REQUIRED ACTION:
Needed from the data below: every line from the one with "standard concentration inequalities)." up to and including the one with "of translating from", repeated exactly and with nothing else.

--

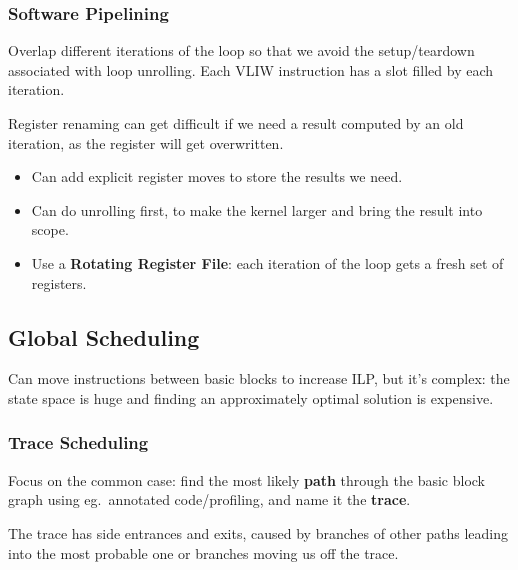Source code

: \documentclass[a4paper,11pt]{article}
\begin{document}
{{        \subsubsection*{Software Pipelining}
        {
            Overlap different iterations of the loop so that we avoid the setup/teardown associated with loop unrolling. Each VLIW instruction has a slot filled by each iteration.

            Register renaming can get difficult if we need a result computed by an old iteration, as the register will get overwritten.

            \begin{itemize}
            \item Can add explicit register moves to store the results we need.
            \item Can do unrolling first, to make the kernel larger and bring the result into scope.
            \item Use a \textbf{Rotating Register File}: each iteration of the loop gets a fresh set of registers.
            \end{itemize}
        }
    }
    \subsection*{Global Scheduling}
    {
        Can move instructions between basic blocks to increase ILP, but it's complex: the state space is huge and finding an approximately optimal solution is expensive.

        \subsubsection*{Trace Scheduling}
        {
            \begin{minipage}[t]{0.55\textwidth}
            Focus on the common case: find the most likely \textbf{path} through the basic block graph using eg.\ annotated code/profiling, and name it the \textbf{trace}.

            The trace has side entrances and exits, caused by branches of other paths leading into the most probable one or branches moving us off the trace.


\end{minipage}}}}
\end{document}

--

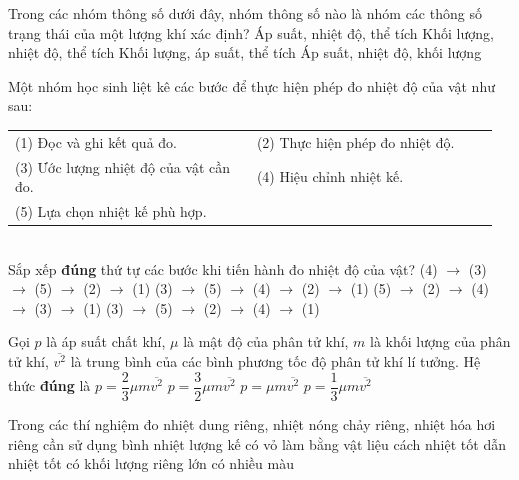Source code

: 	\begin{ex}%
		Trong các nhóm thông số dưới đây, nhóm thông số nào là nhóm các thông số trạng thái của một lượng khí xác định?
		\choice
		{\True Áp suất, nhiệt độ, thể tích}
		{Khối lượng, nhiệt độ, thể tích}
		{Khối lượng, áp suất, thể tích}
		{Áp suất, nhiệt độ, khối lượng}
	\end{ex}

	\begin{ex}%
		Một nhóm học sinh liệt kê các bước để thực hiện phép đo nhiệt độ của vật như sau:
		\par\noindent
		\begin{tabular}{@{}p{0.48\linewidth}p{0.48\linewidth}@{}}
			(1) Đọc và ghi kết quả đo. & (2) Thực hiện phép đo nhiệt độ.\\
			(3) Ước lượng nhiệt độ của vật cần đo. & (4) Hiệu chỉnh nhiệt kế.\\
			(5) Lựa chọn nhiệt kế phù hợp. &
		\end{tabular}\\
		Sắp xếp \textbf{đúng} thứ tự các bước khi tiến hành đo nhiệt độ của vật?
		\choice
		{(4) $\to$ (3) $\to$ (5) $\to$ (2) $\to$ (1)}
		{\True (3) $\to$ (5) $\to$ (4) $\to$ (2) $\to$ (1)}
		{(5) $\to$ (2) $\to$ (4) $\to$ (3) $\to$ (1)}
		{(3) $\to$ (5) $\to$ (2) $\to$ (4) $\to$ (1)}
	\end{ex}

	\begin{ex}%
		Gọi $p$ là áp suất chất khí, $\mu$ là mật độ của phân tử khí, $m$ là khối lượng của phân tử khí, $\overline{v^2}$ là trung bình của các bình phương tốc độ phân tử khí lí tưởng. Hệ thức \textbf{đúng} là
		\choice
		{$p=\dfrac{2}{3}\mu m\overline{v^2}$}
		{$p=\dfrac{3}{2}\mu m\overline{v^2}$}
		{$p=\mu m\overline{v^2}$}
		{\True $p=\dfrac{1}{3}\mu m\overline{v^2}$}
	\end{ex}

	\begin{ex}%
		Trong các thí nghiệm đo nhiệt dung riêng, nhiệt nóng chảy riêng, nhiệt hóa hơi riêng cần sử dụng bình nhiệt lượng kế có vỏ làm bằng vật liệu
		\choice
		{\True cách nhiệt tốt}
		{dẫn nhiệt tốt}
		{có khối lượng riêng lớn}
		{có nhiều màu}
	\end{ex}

--

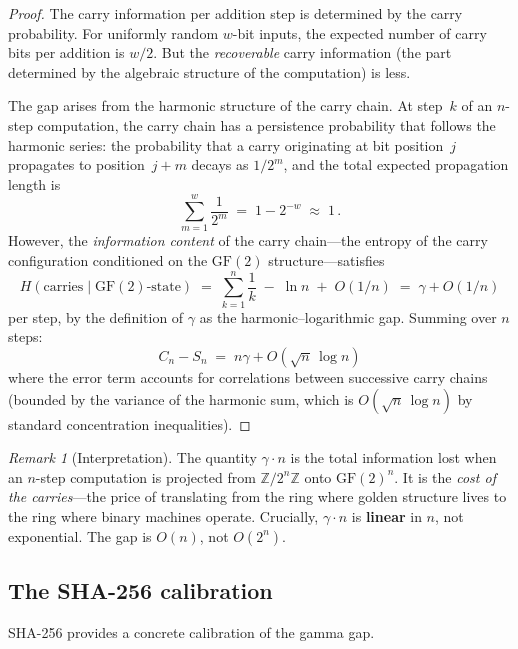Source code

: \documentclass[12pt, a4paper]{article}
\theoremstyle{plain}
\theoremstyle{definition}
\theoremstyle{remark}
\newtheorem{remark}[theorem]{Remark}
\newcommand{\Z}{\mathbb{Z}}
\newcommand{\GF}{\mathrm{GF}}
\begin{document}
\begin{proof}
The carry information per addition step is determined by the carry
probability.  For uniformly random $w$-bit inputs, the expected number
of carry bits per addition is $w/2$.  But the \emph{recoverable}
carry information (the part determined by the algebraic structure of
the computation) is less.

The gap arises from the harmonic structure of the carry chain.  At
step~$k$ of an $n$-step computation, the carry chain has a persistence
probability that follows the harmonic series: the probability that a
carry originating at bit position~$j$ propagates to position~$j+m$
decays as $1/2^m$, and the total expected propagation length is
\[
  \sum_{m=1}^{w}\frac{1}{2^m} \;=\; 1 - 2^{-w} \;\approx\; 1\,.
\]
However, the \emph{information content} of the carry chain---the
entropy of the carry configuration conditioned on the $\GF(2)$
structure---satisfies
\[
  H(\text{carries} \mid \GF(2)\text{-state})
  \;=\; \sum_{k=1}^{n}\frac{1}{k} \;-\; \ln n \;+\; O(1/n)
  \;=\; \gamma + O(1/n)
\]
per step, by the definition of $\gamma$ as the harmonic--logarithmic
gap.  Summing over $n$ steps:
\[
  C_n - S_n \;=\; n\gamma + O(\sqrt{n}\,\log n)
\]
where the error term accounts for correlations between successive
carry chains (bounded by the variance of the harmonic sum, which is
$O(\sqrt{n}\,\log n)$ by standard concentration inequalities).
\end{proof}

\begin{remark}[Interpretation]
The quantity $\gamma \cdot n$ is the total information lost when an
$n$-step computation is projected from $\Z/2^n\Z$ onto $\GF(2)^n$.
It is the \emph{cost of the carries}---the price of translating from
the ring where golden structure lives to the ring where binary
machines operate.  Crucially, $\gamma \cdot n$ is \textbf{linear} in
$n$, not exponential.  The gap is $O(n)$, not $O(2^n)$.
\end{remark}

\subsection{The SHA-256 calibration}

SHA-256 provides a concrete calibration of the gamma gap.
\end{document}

--

SOLUTION TO THE EXERCISE:
$O(\sqrt{n}\,\log n)$ by standard concentration inequalities).
\end{proof}

\begin{remark}[Interpretation]
The quantity $\gamma \cdot n$ is the total information lost when an
$n$-step computation is projected from $\Z/2^n\Z$ onto $\GF(2)^n$.
It is the \emph{cost of the carries}---the price of translating from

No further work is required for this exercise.